When I was a child, each night my grandmother used to tell incredible stories. I’d listen open-mouthed as she spoke and afterwards I’d lie in bed, my head filled with all these vivid images. In a sense, all my adult life I’ve been on the lookout for a story that would allow me to celebrate the gift my grandmother gave me, and to relive the wonder I felt back then. And eventually I found a way to describe how the strength and beauty of the imagination can overcome reality, even in a ruthless, unforgiving place like New York.

Cover_TBWGDWhat attracts so many authors to the criminal gangs of the Roaring Twenties?

It’s true these people were nothing but appalling cutthroats, with no sense of decency, a total lack of morals, and not a modicum of respect for the lives of others. So you’re right to ask where the attraction comes from.

I think at some level these criminals represent the dark side we all have buried somewhere in our unconscious, the rebellious side that wants to break all the rules. They’re ‘untamed’, as we all sometimes feel we are.

Christmas finds fame on the radio precisely by taking the ordinary people listening to him in that dark, mysterious and risky world on an imaginative journey, making them believe for just one second that they’re different, and not ‘flat’, as he calls them.

You’re known as the Italian Thomas Harris for your dark crime novels, but The Boy Who Granted Dreams is a sweeping romantic drama as well as a thriller – did you enjoy the change of pace?

It happened almost by accident that the first thing I wrote was a thriller. But the book did well, the film studios were suddenly interested in me, and in the blink of an eye, before I knew what was happening, I was screwed, bogged down in a process more commercial than artistic.

Then Christmas and his dreams came along, restoring my own dreams and putting me back on track.

I wouldn’t call this book a thriller. I think, as you said, it’s more a romantic drama and a coming of age novel. And it’s full of light, in contrast to my earlier crime novels, which were very dark.

Am I pleased this change has come about? Over the moon. I love the light.

What’s the hardest lesson you ever had to learn about writing?

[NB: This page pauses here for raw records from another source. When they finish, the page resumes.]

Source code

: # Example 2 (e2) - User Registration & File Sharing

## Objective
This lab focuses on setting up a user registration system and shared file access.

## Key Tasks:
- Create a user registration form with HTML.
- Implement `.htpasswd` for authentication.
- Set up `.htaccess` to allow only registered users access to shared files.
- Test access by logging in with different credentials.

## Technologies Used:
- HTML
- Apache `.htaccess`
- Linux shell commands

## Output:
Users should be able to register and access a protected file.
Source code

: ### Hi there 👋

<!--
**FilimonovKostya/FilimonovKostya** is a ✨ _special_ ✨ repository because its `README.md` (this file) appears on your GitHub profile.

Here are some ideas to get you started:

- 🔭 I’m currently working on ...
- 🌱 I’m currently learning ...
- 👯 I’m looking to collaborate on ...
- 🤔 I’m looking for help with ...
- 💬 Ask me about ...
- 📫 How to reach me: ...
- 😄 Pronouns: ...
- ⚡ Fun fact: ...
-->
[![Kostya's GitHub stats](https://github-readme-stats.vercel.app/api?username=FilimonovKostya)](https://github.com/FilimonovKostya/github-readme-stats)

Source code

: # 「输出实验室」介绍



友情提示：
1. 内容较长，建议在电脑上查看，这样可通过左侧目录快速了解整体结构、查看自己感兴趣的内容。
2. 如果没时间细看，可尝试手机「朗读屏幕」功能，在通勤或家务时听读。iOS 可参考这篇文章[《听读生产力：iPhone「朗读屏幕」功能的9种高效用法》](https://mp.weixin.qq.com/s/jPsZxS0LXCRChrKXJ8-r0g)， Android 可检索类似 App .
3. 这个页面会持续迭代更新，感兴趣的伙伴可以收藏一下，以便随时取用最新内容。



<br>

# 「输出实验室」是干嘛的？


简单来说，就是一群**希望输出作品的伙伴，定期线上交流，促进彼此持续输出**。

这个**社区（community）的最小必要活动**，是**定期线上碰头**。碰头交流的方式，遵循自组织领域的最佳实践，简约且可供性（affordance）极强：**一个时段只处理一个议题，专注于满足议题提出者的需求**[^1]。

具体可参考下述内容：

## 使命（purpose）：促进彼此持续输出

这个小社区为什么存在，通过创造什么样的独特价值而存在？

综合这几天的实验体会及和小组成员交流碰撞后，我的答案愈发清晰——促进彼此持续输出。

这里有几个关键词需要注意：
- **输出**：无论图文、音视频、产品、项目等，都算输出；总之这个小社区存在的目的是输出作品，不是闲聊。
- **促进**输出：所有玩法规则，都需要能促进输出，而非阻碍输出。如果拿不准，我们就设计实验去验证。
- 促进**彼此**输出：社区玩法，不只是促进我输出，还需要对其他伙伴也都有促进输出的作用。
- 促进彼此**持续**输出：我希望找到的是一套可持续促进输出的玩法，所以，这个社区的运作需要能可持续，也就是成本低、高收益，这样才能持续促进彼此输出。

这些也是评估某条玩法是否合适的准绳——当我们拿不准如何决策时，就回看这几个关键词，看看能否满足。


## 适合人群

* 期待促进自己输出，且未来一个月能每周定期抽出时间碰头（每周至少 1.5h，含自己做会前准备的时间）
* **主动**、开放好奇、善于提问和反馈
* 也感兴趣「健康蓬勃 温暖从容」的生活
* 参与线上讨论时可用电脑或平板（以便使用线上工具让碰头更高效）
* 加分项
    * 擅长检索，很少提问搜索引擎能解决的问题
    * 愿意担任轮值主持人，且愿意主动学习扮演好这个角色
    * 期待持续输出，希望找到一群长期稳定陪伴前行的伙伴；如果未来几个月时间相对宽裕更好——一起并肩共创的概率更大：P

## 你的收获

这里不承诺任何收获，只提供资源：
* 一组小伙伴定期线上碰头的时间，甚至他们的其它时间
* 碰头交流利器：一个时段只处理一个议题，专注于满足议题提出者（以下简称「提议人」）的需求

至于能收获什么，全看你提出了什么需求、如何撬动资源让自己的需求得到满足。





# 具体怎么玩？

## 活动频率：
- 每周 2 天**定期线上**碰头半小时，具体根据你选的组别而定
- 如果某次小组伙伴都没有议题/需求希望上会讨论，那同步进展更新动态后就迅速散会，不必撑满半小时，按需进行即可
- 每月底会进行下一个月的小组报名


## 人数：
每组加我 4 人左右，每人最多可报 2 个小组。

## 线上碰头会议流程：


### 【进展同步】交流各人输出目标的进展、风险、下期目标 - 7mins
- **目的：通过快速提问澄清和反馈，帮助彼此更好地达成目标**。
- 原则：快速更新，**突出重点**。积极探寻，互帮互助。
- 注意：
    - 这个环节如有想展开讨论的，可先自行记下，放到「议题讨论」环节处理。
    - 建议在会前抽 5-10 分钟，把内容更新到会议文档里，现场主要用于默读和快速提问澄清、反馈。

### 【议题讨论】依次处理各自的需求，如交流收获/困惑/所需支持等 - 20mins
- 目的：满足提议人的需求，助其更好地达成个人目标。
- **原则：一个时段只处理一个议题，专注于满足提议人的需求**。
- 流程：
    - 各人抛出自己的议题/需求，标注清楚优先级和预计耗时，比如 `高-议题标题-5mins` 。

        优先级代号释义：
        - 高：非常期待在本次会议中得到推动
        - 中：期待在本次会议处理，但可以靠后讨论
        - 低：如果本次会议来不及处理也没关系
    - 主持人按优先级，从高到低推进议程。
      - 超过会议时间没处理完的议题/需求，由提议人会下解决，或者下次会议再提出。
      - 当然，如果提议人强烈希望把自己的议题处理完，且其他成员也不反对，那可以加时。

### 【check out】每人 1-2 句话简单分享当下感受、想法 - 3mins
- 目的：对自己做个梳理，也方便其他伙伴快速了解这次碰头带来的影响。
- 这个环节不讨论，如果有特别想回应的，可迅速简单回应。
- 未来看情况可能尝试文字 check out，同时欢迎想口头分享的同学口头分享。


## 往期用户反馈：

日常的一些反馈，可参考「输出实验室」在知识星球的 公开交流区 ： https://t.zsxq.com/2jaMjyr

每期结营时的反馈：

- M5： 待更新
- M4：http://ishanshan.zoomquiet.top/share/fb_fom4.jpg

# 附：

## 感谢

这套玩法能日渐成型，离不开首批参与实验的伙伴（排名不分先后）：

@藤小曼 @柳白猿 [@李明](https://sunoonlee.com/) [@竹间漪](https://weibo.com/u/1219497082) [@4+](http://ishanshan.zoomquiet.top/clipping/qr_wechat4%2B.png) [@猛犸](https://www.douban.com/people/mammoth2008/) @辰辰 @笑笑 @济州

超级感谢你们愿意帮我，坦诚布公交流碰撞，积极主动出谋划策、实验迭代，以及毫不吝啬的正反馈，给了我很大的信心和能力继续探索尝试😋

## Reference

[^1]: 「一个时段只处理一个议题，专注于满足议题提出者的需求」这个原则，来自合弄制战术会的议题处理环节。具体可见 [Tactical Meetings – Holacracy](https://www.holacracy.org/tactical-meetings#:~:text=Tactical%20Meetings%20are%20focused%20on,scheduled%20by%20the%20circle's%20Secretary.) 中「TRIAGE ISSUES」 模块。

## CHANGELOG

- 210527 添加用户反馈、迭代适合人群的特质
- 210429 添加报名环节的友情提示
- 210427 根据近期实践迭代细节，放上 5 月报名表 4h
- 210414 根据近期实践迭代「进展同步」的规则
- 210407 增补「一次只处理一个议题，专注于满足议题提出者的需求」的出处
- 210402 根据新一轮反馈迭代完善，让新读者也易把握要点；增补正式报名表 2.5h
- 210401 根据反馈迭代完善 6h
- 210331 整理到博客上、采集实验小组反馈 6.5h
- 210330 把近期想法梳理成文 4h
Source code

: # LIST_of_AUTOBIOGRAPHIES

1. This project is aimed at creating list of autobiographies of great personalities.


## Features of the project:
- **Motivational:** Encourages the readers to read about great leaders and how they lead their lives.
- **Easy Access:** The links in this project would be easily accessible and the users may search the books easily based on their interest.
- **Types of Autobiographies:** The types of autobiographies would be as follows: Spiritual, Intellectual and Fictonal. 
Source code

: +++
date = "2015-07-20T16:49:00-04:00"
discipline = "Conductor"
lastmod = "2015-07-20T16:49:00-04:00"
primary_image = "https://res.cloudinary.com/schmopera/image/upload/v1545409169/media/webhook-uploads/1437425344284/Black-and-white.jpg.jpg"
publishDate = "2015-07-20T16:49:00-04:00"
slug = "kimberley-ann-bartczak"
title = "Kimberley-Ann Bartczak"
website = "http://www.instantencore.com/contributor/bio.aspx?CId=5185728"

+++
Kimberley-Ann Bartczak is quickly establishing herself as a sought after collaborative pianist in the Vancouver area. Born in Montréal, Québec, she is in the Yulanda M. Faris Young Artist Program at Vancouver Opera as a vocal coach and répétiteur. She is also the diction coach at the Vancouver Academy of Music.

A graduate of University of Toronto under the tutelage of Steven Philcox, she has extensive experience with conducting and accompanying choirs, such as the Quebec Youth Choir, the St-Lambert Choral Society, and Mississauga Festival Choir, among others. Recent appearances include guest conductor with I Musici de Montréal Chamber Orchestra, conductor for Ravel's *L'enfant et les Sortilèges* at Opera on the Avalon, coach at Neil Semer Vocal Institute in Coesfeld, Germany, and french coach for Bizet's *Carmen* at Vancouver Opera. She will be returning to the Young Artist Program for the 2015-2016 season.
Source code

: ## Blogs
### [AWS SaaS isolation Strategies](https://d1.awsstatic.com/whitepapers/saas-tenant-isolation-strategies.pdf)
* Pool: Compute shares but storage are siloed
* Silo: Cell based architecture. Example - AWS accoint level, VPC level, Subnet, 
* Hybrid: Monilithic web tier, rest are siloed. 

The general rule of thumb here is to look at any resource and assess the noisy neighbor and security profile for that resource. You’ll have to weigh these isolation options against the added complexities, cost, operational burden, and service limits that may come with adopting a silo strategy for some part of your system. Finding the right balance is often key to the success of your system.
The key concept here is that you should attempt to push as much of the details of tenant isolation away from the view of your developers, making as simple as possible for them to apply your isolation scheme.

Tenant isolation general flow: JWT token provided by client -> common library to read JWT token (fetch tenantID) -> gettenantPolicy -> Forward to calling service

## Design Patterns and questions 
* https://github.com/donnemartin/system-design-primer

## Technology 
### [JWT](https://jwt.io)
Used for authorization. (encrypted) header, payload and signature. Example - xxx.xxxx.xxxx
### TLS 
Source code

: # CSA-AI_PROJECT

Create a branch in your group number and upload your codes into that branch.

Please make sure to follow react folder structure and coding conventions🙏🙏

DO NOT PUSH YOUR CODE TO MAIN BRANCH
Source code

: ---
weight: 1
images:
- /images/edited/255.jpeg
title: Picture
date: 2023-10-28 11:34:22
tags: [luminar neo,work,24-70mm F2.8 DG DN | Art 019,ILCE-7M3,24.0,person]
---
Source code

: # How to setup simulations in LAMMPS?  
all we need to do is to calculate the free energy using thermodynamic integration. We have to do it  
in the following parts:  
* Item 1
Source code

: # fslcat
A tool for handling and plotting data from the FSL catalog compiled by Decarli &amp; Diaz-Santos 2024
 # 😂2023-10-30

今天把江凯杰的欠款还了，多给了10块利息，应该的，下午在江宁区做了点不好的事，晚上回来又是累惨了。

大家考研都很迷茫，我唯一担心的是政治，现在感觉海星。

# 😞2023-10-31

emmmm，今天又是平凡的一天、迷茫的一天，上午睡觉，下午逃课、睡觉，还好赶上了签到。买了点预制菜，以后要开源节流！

Those of us lucky enough to make a living out of doing something we love should never describe our work as ‘hard’, if for no other reason than out of respect for the millions of people who really do work hard. What I can say, though, is that without doubt the biggest obstacle I have had to overcome was to continue believing in myself after ten years of failing to find a publisher. I was repeatedly told I wasn’t good enough, not ‘Italian’ enough, that I sounded too American or English. So the hardest lesson I had to learn was not to give up.

How do you deal with feedback?

I started out as an actor. When you’re on stage delivering your lines, you can tell if the audience is with you, if you’re connecting with them. And at the end you lap up the applause like a much-needed glass of water. You find the appreciation of the audience isn’t just gratifying, but essential. The same goes for all lines of work in which you expose yourself to the judgement of others. In my case, there are of course two types of feedback: the reaction of the public, and that of the literary critics. The critics give me guidance, show me where I’m going wrong and what I’m doing well. But it’s the reader who hands me the glass of water I’m thirsting for

Who are the authors you admire, and why?

Last year I mourned the loss of Gabriel Garcia Marquez, one of the greatest writers of the last century, whom I absolutely love.

But Marquez aside, I was raised – artistically and emotionally – on Anglo-Saxon literature. Jack London (in the book, Christmas reads first White Fang and then Martin Eden) and Dickens were my very first teachers. Hemingway came along when I was a teenager, with Thomas Hardy and William Faulkner following afterwards.

It’s impossible to list them all. But I have to say I can’t stand it when writers reel off names no one’s ever heard of, just to show how utterly original they are. If I were to ask you which classical composers you like, you couldn’t skip Bach or Mozart or Beethoven just because everybody knows them.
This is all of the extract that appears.